Why is the Episcopal Church near collapse?
Prominent bishops are pulling out. Convention-goers were told headquarters had spent $18 million suing local congregations. Members are leaving at a record rate. This is no longer George Washington’s church – once the largest denomination in the colonies.
“Yesterday,” reports Angela O’Brien from the convention, “the House of Bishops of the Episcopalian Church approved a new provisional blessing for gay unions, while the full General Convention voted in favor of general acceptance for transgender clergy.
“Some Episcopalian bishops spoke out against the resolution on
same-sex blessings. Bishop Bauerschmidt, of the Episcopal Diocese of Tennessee, urged the bishops to defeat the resolution.
“The Reverend David Thurlow advocated rejecting the resolution. ‘For two thousand years the Church has had clear teaching regarding Christian marriage and Biblical norms of sexual behavior,’ he said, pointing out that ‘through previous statements and resolutions the Church has pledged itself not to make any change to this traditional teaching.’
Likewise, Bishop Edward Little of Northern Indiana stood against the resolution.
“The Christian world is going to understand us as having changed the nature of the sacrament of holy matrimony,” Bishop Little said. “The Christian world will look at that liturgy world and see vows, and exchange of rings, a pronouncement and a blessing and they will understand that to mean the Episcopal Church has endorsed same-sex marriage and changed a basic Christian doctrine.
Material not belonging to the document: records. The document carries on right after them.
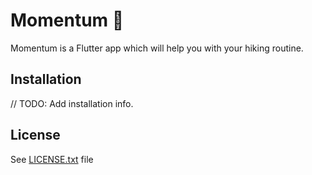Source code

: # Momentum :checkered_flag:

Momentum is a Flutter app which will help you with your hiking routine.

## Installation

// TODO: Add installation info.

## License

See [LICENSE.txt](LICENSE.txt) file
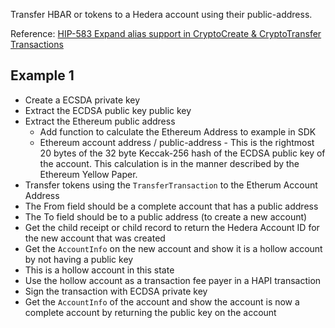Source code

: 
Transfer HBAR or tokens to a Hedera account using their public-address.

Reference: [HIP-583 Expand alias support in CryptoCreate & CryptoTransfer Transactions](https://hips.hedera.com/hip/hip-583)

## Example 1
- Create a ECSDA private key 
- Extract the ECDSA public key public key
- Extract the Ethereum public address
  - Add function to calculate the Ethereum Address to example in SDK
  - Ethereum account address / public-address - This is the rightmost 20 bytes of the 32 byte Keccak-256 hash of the ECDSA public key of the account. This calculation is in the manner described by the Ethereum Yellow Paper.
- Transfer tokens using the `TransferTransaction` to the Etherum Account Address
- The From field should be a complete account that has a public address
- The To field should be to a public address (to create a new account)
- Get the child receipt or child record to return the Hedera Account ID for the new account that was created
- Get the `AccountInfo` on the new account and show it is a hollow account by not having a public key
- This is a hollow account in this state
- Use the hollow account as a transaction fee payer in a HAPI transaction
- Sign the transaction with ECDSA private key
- Get the `AccountInfo` of the account and show the account is now a complete account by returning the public key on the account
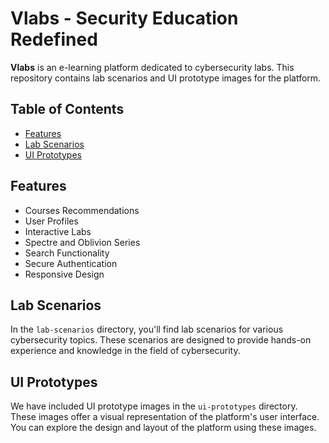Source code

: # Vlabs - Security Education Redefined

**Vlabs** is an e-learning platform dedicated to cybersecurity labs. This repository contains lab scenarios and UI prototype images for the platform.

## Table of Contents

- [Features](#features)
- [Lab Scenarios](#lab-scenarios)
- [UI Prototypes](#ui-prototypes)


## Features

- Courses Recommendations
- User Profiles
- Interactive Labs
- Spectre and Oblivion Series
- Search Functionality
- Secure Authentication
- Responsive Design

## Lab Scenarios

In the `lab-scenarios` directory, you'll find lab scenarios for various cybersecurity topics. These scenarios are designed to provide hands-on experience and knowledge in the field of cybersecurity.

## UI Prototypes

We have included UI prototype images in the `ui-prototypes` directory. These images offer a visual representation of the platform's user interface. You can explore the design and layout of the platform using these images.

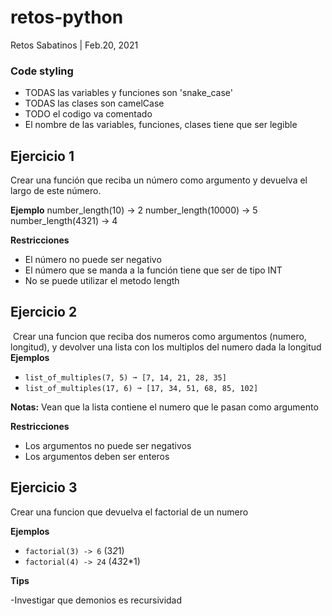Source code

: # retos-python
Retos Sabatinos | Feb.20, 2021

### Code styling
- TODAS las variables y funciones son 'snake_case'
- TODAS las clases son camelCase
- TODO el codigo va comentado
- El nombre de las variables, funciones, clases tiene que ser legible

## Ejercicio 1
Crear una función que reciba un número como argumento y devuelva el largo de este número.

**Ejemplo**
number_length(10) -> 2
number_length(10000) -> 5
number_length(4321) -> 4

**Restricciones**
- El número no puede ser negativo
- El número que se manda a la función tiene que ser de tipo INT
- No se puede utilizar el metodo length

## Ejercicio 2
​
Crear una funcion que reciba dos numeros como argumentos (numero, longitud), y devolver una lista con los multiplos del numero dada la longitud
​
**Ejemplos**
​
- `list_of_multiples(7, 5) ➞ [7, 14, 21, 28, 35]`
​
- `list_of_multiples(17, 6) ➞ [17, 34, 51, 68, 85, 102]`

**Notas:**
Vean que la lista contiene el numero que le pasan como argumento

**Restricciones**
- Los argumentos no puede ser negativos
- Los argumentos deben ser enteros

## Ejercicio 3
Crear una funcion que devuelva el factorial de un numero

**Ejemplos**
- `factorial(3) -> 6` (3*2*1)
- `factorial(4) -> 24` (4*3*2*1)

**Tips**

-Investigar que demonios es recursividad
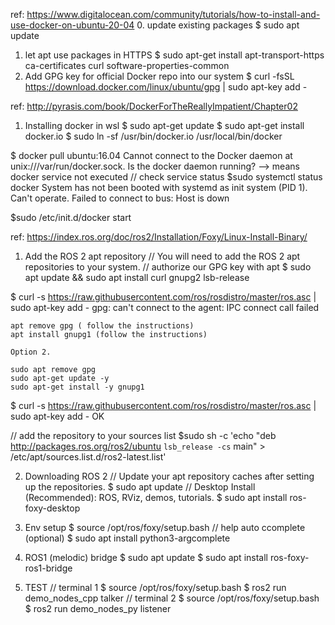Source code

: ref: https://www.digitalocean.com/community/tutorials/how-to-install-and-use-docker-on-ubuntu-20-04
0. update existing packages
$ sudo apt update
1. let apt use packages in HTTPS
$ sudo apt-get install apt-transport-https ca-certificates curl software-properties-common
2. Add GPG key for official Docker repo into our system
$ curl -fsSL https://download.docker.com/linux/ubuntu/gpg | sudo apt-key add -


ref: http://pyrasis.com/book/DockerForTheReallyImpatient/Chapter02


1. Installing docker in wsl
$ sudo apt-get update
$ sudo apt-get install docker.io
$ sudo ln -sf /usr/bin/docker.io /usr/local/bin/docker

$ docker pull ubuntu:16.04
Cannot connect to the Docker daemon at unix:///var/run/docker.sock. Is the docker daemon running?
--> means docker service not executed
// check service status
$sudo systemctl status docker
System has not been booted with systemd as init system (PID 1). Can't operate.
Failed to connect to bus: Host is down

$sudo /etc/init.d/docker start

ref: https://index.ros.org/doc/ros2/Installation/Foxy/Linux-Install-Binary/

1. Add the ROS 2 apt repository
// You will need to add the ROS 2 apt repositories to your system.
// authorize our GPG key with apt
$ sudo apt update && sudo apt install curl gnupg2 lsb-release

$ curl -s https://raw.githubusercontent.com/ros/rosdistro/master/ros.asc | sudo apt-key add -
gpg: can't connect to the agent: IPC connect call failed

	apt remove gpg ( follow the instructions)
	apt install gnupg1 (follow the instructions)

	Option 2.

	sudo apt remove gpg
	sudo apt-get update -y
	sudo apt-get install -y gnupg1 

$ curl -s https://raw.githubusercontent.com/ros/rosdistro/master/ros.asc | sudo apt-key add -
OK

// add the repository to your sources list
$sudo sh -c 'echo "deb http://packages.ros.org/ros2/ubuntu `lsb_release -cs` main" > /etc/apt/sources.list.d/ros2-latest.list'

2. Downloading ROS 2
// Update your apt repository caches after setting up the repositories.
$ sudo apt update
// Desktop Install (Recommended): ROS, RViz, demos, tutorials.
$ sudo apt install ros-foxy-desktop

3. Env setup
$ source /opt/ros/foxy/setup.bash
// help auto ccomplete (optional)
$ sudo apt install python3-argcomplete

4. ROS1 (melodic) bridge
$ sudo apt update
$ sudo apt install ros-foxy-ros1-bridge

5. TEST
// terminal 1
$ source /opt/ros/foxy/setup.bash
$ ros2 run demo_nodes_cpp talker
// terminal 2
$ source /opt/ros/foxy/setup.bash
$ ros2 run demo_nodes_py listener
I do not believe that we are free to do that.”
But few observers were surprised by the transgender and same-sex resolutions.
A few years ago, the annual national Episcopal convention overwhelmingly refused even to consider a resolution affirming that Jesus Christ is Lord.
Upon returning home from that meeting, Bishop Peter H. Beckwith, leader of the Springfield, Illinois, diocese, wrote in a pastoral letter that the Episcopal church was “in meltdown.”
Beckwith has joined bishops in the dioceses of Central Florida, Dallas, Fort Worth, Pittsburgh, California, and South Carolina in asking their church’s top official, the Archbishop of Canterbury in England, for permission to pull out.